### Exercise requirements
Lines from the first one down to the one containing "to check NPM" in the data below are the only ones needed; please return them exactly, both ends included.

### Supplied entries
»»
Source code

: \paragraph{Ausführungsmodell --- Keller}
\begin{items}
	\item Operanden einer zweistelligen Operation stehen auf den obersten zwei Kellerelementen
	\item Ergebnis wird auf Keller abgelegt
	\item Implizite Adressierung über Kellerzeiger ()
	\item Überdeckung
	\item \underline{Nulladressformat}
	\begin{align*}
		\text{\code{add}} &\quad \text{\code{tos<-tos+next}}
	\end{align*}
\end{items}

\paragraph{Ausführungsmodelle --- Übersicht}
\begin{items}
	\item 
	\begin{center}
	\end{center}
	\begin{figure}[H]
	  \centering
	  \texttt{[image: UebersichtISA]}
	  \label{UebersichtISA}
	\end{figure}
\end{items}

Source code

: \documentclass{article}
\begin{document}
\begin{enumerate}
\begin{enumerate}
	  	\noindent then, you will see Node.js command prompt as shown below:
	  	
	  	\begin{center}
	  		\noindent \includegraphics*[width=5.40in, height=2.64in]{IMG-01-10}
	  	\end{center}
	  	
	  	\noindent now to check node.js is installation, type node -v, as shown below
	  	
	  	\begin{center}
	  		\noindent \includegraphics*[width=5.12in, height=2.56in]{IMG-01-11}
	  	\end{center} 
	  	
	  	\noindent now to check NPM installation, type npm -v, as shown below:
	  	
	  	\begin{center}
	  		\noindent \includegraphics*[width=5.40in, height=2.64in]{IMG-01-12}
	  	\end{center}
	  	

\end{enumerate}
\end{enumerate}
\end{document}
««
### Exercise answer
Source code

: \paragraph{Ausführungsmodell --- Keller}
\begin{items}
	\item Operanden einer zweistelligen Operation stehen auf den obersten zwei Kellerelementen
	\item Ergebnis wird auf Keller abgelegt
	\item Implizite Adressierung über Kellerzeiger ()
	\item Überdeckung
	\item \underline{Nulladressformat}
	\begin{align*}
		\text{\code{add}} &\quad \text{\code{tos<-tos+next}}
	\end{align*}
\end{items}

\paragraph{Ausführungsmodelle --- Übersicht}
\begin{items}
	\item 
	\begin{center}
	\end{center}
	\begin{figure}[H]
	  \centering
	  \texttt{[image: UebersichtISA]}
	  \label{UebersichtISA}
	\end{figure}
\end{items}

Source code

: \documentclass{article}
\begin{document}
\begin{enumerate}
\begin{enumerate}
	  	\noindent then, you will see Node.js command prompt as shown below:
	  	
	  	\begin{center}
	  		\noindent \includegraphics*[width=5.40in, height=2.64in]{IMG-01-10}
	  	\end{center}
	  	
	  	\noindent now to check node.js is installation, type node -v, as shown below
	  	
	  	\begin{center}
	  		\noindent \includegraphics*[width=5.12in, height=2.56in]{IMG-01-11}
	  	\end{center} 
	  	
	  	\noindent now to check NPM installation, type npm -v, as shown below:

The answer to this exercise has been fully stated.